* [Available data]
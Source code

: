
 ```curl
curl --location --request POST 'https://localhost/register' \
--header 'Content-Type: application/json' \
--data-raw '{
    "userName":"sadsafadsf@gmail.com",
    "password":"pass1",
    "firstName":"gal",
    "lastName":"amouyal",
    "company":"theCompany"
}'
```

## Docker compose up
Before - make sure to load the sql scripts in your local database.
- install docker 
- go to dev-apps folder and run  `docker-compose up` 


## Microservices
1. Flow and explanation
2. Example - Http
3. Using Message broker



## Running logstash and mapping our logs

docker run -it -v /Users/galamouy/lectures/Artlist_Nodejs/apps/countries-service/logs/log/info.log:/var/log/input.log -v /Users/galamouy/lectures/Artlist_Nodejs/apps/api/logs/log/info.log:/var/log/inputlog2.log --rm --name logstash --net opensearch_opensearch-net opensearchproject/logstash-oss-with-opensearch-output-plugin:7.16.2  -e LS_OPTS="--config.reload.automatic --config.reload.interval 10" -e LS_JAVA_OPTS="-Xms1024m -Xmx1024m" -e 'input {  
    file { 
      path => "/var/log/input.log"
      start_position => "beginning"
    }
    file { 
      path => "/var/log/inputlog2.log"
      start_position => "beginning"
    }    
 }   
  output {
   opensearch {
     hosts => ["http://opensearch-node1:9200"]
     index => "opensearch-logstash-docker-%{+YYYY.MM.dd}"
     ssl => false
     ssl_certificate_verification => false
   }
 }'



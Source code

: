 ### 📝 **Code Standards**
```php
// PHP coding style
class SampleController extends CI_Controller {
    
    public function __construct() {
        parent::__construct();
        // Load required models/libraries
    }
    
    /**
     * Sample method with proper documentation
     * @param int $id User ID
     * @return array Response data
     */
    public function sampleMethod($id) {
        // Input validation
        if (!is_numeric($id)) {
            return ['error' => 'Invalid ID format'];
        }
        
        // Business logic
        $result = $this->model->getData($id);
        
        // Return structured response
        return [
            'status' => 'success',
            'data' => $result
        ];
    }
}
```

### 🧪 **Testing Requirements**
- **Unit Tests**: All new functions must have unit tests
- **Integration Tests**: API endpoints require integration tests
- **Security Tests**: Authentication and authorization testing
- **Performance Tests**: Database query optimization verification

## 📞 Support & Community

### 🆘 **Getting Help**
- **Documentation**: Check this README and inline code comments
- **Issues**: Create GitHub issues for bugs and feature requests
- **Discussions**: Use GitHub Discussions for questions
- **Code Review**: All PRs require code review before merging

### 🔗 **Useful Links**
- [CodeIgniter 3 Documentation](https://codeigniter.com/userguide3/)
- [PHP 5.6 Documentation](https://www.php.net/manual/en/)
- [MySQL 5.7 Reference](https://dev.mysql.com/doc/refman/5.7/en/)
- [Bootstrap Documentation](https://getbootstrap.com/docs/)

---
---
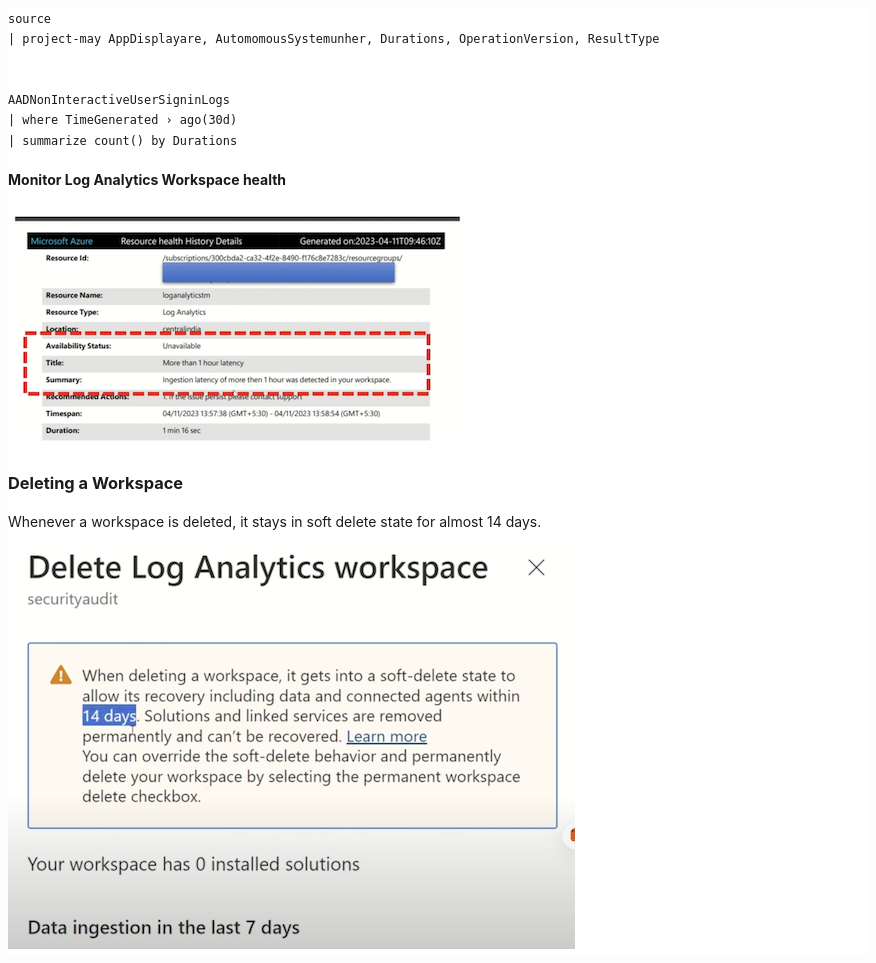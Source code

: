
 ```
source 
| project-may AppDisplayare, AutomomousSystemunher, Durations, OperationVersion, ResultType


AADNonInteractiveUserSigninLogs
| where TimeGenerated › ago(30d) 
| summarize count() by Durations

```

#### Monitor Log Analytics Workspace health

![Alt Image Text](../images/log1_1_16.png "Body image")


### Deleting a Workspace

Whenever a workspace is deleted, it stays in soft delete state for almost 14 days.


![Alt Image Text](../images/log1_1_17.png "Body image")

* [Exercise instructions]
For the string "GitHub", return every line of the data where it appears.

* [Exercise answer]
- **Issues**: Create GitHub issues for bugs and feature requests
- **Discussions**: Use GitHub Discussions for questions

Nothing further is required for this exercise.